- Recorded information
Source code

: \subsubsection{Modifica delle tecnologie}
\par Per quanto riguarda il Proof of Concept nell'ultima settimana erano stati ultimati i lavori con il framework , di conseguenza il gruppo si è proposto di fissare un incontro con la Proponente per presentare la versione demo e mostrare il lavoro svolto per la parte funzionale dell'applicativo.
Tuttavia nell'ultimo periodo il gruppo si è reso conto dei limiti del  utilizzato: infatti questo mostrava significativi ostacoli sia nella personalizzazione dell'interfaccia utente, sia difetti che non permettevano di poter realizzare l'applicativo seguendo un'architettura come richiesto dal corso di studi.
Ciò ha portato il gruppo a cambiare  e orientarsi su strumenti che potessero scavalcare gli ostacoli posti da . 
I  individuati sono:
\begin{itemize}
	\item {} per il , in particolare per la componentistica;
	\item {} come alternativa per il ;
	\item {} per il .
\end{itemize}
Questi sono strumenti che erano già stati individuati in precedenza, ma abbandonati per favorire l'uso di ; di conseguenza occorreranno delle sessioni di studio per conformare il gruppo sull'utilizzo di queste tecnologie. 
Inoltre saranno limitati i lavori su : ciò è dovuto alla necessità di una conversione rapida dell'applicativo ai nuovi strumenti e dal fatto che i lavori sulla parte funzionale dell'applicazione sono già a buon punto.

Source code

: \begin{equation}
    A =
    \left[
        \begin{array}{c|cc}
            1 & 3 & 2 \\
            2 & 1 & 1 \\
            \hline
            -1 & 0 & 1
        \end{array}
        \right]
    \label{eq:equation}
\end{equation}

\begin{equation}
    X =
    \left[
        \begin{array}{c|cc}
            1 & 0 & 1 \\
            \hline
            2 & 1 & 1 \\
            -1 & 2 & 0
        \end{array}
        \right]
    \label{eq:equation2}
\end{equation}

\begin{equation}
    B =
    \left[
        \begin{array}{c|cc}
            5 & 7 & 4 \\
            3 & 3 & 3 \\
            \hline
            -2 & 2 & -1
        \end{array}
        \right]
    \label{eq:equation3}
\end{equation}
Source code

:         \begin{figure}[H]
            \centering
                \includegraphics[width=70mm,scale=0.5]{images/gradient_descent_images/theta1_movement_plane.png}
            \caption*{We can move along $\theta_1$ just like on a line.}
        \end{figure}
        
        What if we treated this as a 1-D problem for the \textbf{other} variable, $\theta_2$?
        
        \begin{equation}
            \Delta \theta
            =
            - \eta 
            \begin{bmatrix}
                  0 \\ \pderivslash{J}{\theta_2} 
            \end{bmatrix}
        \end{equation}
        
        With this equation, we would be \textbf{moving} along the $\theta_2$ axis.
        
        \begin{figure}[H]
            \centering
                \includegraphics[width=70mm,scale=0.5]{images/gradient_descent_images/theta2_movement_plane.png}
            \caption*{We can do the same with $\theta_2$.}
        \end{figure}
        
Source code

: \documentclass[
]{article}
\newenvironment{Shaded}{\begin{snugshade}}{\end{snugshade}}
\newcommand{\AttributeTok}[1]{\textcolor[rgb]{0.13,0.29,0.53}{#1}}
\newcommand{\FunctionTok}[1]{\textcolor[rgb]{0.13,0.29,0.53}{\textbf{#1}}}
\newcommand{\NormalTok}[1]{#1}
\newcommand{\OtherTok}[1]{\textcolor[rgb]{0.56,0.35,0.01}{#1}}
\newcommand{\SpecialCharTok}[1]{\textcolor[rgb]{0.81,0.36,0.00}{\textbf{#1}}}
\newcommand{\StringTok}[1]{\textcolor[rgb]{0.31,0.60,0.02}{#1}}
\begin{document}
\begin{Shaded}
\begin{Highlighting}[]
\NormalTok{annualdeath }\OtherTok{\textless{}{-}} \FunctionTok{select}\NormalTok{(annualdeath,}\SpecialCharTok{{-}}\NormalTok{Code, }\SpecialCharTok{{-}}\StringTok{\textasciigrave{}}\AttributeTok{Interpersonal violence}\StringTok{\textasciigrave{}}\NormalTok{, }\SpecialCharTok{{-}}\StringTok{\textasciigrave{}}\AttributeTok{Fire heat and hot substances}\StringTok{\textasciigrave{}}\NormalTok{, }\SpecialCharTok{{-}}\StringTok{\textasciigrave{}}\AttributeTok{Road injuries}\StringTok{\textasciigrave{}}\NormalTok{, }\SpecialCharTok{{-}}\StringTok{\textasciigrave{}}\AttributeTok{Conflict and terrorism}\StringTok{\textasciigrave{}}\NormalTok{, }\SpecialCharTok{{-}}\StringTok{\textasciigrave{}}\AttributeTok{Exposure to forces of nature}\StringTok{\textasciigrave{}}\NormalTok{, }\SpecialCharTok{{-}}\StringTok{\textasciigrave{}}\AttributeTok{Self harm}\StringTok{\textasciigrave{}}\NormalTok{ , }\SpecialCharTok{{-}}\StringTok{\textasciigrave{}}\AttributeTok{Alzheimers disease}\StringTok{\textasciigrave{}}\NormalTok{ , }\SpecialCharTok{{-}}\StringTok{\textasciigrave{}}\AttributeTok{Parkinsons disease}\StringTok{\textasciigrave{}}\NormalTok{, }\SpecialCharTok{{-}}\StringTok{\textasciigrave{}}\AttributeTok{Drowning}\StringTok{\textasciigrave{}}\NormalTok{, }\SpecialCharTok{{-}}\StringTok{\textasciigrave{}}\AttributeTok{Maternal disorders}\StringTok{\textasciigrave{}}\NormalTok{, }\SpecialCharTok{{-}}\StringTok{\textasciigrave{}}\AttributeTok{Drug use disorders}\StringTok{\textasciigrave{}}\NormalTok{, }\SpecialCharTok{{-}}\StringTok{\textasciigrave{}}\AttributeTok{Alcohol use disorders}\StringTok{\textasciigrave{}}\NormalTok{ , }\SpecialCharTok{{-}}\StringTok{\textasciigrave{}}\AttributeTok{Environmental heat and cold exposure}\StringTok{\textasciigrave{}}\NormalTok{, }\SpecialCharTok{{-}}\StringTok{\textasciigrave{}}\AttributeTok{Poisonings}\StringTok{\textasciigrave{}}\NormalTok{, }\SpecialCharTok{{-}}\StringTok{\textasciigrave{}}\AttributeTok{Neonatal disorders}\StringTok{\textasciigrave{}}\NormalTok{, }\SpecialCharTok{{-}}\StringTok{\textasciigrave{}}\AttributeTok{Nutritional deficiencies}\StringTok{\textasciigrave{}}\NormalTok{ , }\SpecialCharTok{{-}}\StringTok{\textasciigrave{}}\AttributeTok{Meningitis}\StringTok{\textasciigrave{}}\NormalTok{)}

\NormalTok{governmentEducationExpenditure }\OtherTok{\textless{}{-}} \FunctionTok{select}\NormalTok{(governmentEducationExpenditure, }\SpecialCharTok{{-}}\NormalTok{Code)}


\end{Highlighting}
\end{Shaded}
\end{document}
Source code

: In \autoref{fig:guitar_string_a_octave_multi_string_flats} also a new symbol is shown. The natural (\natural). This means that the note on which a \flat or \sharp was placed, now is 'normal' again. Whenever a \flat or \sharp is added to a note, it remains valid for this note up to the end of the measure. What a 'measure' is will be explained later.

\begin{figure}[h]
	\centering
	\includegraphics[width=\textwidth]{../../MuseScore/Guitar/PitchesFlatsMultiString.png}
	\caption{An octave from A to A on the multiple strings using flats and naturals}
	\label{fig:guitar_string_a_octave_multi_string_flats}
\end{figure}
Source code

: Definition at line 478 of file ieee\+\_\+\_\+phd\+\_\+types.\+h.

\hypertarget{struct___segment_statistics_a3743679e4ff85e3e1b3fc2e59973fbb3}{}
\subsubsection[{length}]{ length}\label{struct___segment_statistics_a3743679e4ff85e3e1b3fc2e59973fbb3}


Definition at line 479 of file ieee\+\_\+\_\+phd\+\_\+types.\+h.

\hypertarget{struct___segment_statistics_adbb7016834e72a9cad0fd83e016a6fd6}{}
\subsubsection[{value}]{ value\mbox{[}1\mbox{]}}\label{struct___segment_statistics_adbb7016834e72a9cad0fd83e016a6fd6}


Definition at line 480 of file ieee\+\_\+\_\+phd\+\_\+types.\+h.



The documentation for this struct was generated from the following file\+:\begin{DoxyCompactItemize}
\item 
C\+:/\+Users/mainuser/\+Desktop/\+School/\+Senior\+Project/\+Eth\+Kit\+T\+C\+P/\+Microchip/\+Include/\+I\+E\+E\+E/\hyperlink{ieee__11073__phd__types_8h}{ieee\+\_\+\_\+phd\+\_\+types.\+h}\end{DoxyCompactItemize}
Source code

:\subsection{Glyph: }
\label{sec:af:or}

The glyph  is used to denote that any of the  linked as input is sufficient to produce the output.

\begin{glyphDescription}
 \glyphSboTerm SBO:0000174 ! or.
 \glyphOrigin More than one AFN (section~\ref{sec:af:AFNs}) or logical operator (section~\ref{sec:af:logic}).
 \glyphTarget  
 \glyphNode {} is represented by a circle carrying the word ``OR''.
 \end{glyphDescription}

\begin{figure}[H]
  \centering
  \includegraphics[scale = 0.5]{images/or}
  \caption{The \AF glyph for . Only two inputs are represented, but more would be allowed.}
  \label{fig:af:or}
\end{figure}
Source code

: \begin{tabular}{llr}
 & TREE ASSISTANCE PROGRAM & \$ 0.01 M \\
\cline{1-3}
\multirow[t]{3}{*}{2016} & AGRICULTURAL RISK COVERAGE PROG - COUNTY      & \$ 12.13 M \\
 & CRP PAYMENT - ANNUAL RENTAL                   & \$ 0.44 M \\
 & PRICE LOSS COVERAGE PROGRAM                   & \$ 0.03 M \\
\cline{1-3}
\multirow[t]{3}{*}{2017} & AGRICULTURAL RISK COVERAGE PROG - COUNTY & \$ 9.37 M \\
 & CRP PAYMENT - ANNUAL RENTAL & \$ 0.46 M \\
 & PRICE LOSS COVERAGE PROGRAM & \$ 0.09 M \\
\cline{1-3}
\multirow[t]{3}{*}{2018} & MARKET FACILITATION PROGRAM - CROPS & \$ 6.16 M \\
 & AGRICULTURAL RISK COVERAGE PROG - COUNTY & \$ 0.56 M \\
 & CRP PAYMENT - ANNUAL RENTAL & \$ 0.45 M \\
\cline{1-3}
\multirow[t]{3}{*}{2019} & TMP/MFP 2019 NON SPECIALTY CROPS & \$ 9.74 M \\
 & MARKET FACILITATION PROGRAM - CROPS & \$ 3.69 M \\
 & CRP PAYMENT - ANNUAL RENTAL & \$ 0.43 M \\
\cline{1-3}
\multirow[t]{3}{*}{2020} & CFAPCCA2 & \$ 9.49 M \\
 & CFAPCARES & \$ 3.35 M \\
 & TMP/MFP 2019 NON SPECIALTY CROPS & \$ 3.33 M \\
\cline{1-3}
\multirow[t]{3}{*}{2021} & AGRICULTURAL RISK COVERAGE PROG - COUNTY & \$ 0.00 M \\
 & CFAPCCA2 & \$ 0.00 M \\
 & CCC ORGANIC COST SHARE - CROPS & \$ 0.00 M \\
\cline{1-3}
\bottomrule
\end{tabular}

- Task prompt
Every line from the one containing "glyph for ." through the final line of the data above is to be restated word for word, and nothing more.

- Expected answer
  \caption{The \AF glyph for . Only two inputs are represented, but more would be allowed.}
  \label{fig:af:or}
\end{figure}
Source code

: \begin{tabular}{llr}
 & TREE ASSISTANCE PROGRAM & \$ 0.01 M \\
\cline{1-3}
\multirow[t]{3}{*}{2016} & AGRICULTURAL RISK COVERAGE PROG - COUNTY      & \$ 12.13 M \\
 & CRP PAYMENT - ANNUAL RENTAL                   & \$ 0.44 M \\
 & PRICE LOSS COVERAGE PROGRAM                   & \$ 0.03 M \\
\cline{1-3}
\multirow[t]{3}{*}{2017} & AGRICULTURAL RISK COVERAGE PROG - COUNTY & \$ 9.37 M \\
 & CRP PAYMENT - ANNUAL RENTAL & \$ 0.46 M \\
 & PRICE LOSS COVERAGE PROGRAM & \$ 0.09 M \\
\cline{1-3}
\multirow[t]{3}{*}{2018} & MARKET FACILITATION PROGRAM - CROPS & \$ 6.16 M \\
 & AGRICULTURAL RISK COVERAGE PROG - COUNTY & \$ 0.56 M \\
 & CRP PAYMENT - ANNUAL RENTAL & \$ 0.45 M \\
\cline{1-3}
\multirow[t]{3}{*}{2019} & TMP/MFP 2019 NON SPECIALTY CROPS & \$ 9.74 M \\
 & MARKET FACILITATION PROGRAM - CROPS & \$ 3.69 M \\
 & CRP PAYMENT - ANNUAL RENTAL & \$ 0.43 M \\
\cline{1-3}
\multirow[t]{3}{*}{2020} & CFAPCCA2 & \$ 9.49 M \\
 & CFAPCARES & \$ 3.35 M \\
 & TMP/MFP 2019 NON SPECIALTY CROPS & \$ 3.33 M \\
\cline{1-3}
\multirow[t]{3}{*}{2021} & AGRICULTURAL RISK COVERAGE PROG - COUNTY & \$ 0.00 M \\
 & CFAPCCA2 & \$ 0.00 M \\
 & CCC ORGANIC COST SHARE - CROPS & \$ 0.00 M \\
\cline{1-3}
\bottomrule
\end{tabular}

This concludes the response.